Dibazar F, Hajipour B, Hosseinian M M, Hemmati M R, Ghandiha A
Department of Anatomy and Histology, Islamic Azad University, Tabriz, Iran.
Folia Morphol (Warsz). 2008 Nov;67(4):231-5.
Liver failure is still a significant clinical problem after transplantation surgery, tissue resections (the Pringle manoeuvre) and haemorrhagic shock. The restoration of blood flow to an ischaemic region leads to tissue injury at a greater rate than the original ischaemic insult, an event termed "ischaemia-reperfusion injury" (I/R). Despite advances in surgical techniques, I/R still poses a problem of clinical importance. In this research, we studied the effect of simvastatin pretreatment on liver and lung injury induced by hepatic I/R. Rats were subjected to 30 min of ischaemia followed by 24 h of reperfusion. Simvastatin (10 mg/kg) was administered orally from three days before the operation. After the reperfusion time, serum ALT, AST, LDH and TNF a levels were studied and liver and lung tissues were stained with haematoxylin and eosin and TUNEL to detect apoptotic cells. Serum aminotransferase activity and LDH and TNFalpha levels were increased markedly by hepatic I/R, and these were suppressed significantly by simvastatin. The tissue injury index and the number of apoptotic cells via TUNEL staining in the liver and lungs were higher in the I/R group than in the I/R + simvastatin group. These results suggest that simvastatin ameliorates I/R-induced liver and lung tissue damage by inhibiting the level of inflammation and the apoptotic pathways. Simvastatin administration may therefore provide protection against the adverse effects of I/R injury in liver transplantation.

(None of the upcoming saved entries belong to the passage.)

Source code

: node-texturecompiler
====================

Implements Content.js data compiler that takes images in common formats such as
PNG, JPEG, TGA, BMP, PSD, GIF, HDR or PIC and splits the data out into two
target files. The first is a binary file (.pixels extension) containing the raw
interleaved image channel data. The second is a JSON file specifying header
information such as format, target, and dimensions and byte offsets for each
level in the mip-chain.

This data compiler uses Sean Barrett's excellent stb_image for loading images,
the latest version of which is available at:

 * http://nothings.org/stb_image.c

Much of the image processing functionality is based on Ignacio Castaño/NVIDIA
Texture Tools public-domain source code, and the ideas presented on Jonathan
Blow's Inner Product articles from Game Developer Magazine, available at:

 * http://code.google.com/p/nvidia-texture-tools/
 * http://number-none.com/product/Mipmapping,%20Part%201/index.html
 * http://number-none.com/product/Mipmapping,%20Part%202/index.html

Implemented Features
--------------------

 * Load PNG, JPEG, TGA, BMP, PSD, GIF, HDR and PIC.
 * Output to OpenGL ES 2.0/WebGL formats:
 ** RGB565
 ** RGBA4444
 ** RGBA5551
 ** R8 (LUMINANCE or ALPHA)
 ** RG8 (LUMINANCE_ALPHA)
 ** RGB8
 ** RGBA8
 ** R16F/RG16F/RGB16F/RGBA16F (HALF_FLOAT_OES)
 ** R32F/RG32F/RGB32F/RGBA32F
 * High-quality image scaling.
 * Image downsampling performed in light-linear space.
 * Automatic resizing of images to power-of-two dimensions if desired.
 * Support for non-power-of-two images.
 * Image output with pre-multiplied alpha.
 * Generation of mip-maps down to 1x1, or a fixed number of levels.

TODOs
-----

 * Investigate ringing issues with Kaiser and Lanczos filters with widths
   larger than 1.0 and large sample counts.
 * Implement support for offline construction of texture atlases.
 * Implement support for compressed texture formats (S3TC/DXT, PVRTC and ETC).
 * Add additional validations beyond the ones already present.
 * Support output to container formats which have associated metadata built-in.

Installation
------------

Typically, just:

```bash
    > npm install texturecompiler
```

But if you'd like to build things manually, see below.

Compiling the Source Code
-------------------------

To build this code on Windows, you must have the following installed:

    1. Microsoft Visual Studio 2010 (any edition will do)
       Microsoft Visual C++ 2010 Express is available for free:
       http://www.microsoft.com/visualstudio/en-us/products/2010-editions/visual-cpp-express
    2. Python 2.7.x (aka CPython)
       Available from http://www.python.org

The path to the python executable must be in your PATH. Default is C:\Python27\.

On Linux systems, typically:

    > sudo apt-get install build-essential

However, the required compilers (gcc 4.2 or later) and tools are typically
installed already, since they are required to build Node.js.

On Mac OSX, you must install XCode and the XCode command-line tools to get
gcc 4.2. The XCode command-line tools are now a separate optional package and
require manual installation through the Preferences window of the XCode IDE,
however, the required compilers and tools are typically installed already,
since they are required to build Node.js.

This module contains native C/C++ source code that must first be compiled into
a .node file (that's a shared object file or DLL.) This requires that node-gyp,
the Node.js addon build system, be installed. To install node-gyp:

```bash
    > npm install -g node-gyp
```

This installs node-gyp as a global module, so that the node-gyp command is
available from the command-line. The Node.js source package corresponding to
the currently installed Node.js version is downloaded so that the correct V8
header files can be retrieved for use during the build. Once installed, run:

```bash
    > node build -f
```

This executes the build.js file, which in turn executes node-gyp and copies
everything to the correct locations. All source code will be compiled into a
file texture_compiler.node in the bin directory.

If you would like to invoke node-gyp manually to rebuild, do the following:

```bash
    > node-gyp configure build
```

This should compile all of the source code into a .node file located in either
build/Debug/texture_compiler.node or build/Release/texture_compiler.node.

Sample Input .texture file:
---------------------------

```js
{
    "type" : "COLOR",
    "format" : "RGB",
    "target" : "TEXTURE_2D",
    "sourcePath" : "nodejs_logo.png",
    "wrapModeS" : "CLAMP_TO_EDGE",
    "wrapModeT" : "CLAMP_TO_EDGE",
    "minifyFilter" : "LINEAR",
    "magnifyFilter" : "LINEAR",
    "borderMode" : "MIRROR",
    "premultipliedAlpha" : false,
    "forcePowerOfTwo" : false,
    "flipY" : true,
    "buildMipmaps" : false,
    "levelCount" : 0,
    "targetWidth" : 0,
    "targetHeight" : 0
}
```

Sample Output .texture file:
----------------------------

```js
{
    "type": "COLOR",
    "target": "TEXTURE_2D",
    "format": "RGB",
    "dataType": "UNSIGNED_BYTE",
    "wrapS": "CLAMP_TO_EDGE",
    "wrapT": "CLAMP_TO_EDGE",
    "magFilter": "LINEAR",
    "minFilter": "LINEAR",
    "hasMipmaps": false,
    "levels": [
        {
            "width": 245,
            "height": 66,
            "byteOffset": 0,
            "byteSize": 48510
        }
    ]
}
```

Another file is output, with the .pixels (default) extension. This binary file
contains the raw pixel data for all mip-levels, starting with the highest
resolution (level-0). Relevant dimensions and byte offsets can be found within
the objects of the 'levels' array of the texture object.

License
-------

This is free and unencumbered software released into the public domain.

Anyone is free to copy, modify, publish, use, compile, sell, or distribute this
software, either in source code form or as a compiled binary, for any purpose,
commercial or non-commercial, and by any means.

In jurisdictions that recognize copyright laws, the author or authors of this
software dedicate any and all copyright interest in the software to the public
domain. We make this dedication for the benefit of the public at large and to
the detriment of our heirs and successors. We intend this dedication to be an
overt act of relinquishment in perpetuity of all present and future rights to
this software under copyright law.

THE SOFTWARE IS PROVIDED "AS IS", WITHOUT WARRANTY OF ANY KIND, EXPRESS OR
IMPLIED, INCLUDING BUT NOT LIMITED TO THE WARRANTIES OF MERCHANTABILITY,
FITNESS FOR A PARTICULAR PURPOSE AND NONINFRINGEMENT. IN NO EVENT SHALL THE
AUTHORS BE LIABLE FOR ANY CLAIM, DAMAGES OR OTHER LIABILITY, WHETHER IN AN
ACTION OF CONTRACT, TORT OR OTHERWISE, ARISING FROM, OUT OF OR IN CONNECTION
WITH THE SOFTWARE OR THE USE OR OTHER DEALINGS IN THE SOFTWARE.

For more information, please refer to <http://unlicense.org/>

肝移植手术、组织切除(普林格尔手法)及失血性休克后,肝衰竭仍是一个严重的临床问题。缺血区域血流的恢复导致组织损伤的速度比最初的缺血损伤更快,这一现象被称为“缺血再灌注损伤”(I/R)。尽管手术技术有所进步,但I/R仍然是一个具有临床重要性的问题。在本研究中,我们研究了辛伐他汀预处理对肝缺血再灌注诱导的肝和肺损伤的影响。大鼠经历30分钟的缺血,随后进行24小时的再灌注。从手术前三天开始口服给予辛伐他汀(10毫克/千克)。再灌注期结束后,检测血清谷丙转氨酶(ALT)、谷草转氨酶(AST)、乳酸脱氢酶(LDH)和肿瘤坏死因子α(TNFα)水平,并对肝和肺组织进行苏木精-伊红染色及TUNEL染色以检测凋亡细胞。肝缺血再灌注显著提高了血清转氨酶活性、LDH及TNFα水平,而辛伐他汀可显著抑制这些指标。I/R组肝和肺组织损伤指数及TUNEL染色凋亡细胞数量高于I/R+辛伐他汀组。这些结果表明,辛伐他汀通过抑制炎症水平和凋亡途径改善缺血再灌注诱导的肝和肺组织损伤。因此,给予辛伐他汀可能为肝移植中缺血再灌注损伤的不良反应提供保护。